• [Try it] Leave the images aside and output every entry exactly.

*** Records to use ***

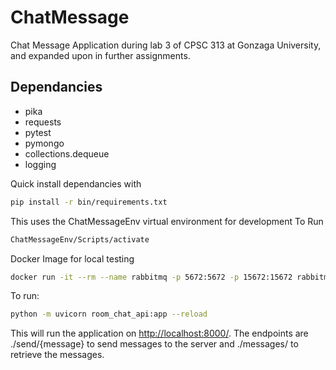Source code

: # ChatMessage

Chat Message Application during lab 3 of CPSC 313 at Gonzaga University, and expanded upon in further assignments.

## Dependancies

* pika
* requests
* pytest
* pymongo
* collections.dequeue
* logging

Quick install dependancies with

```bash
pip install -r bin/requirements.txt
```

This uses the ChatMessageEnv virtual environment for development
To Run

```bash
ChatMessageEnv/Scripts/activate
```

Docker Image for local testing

```bash
docker run -it --rm --name rabbitmq -p 5672:5672 -p 15672:15672 rabbitmq:3-management
```

To run:

```bash
python -m uvicorn room_chat_api:app --reload
```

This will run the application on <http://localhost:8000/>. The endpoints are ./send/{message} to send messages to the server and ./messages/ to retrieve the messages.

*** End of Records to use ***

• [Response to this exercise]
Source code

: # ChatMessage

Chat Message Application during lab 3 of CPSC 313 at Gonzaga University, and expanded upon in further assignments.

## Dependancies

* pika
* requests
* pytest
* pymongo
* collections.dequeue
* logging

Quick install dependancies with

```bash
pip install -r bin/requirements.txt
```

This uses the ChatMessageEnv virtual environment for development
To Run

```bash
ChatMessageEnv/Scripts/activate
```

Docker Image for local testing

```bash
docker run -it --rm --name rabbitmq -p 5672:5672 -p 15672:15672 rabbitmq:3-management
```

To run:

```bash
python -m uvicorn room_chat_api:app --reload
```

This will run the application on <http://localhost:8000/>. The endpoints are ./send/{message} to send messages to the server and ./messages/ to retrieve the messages.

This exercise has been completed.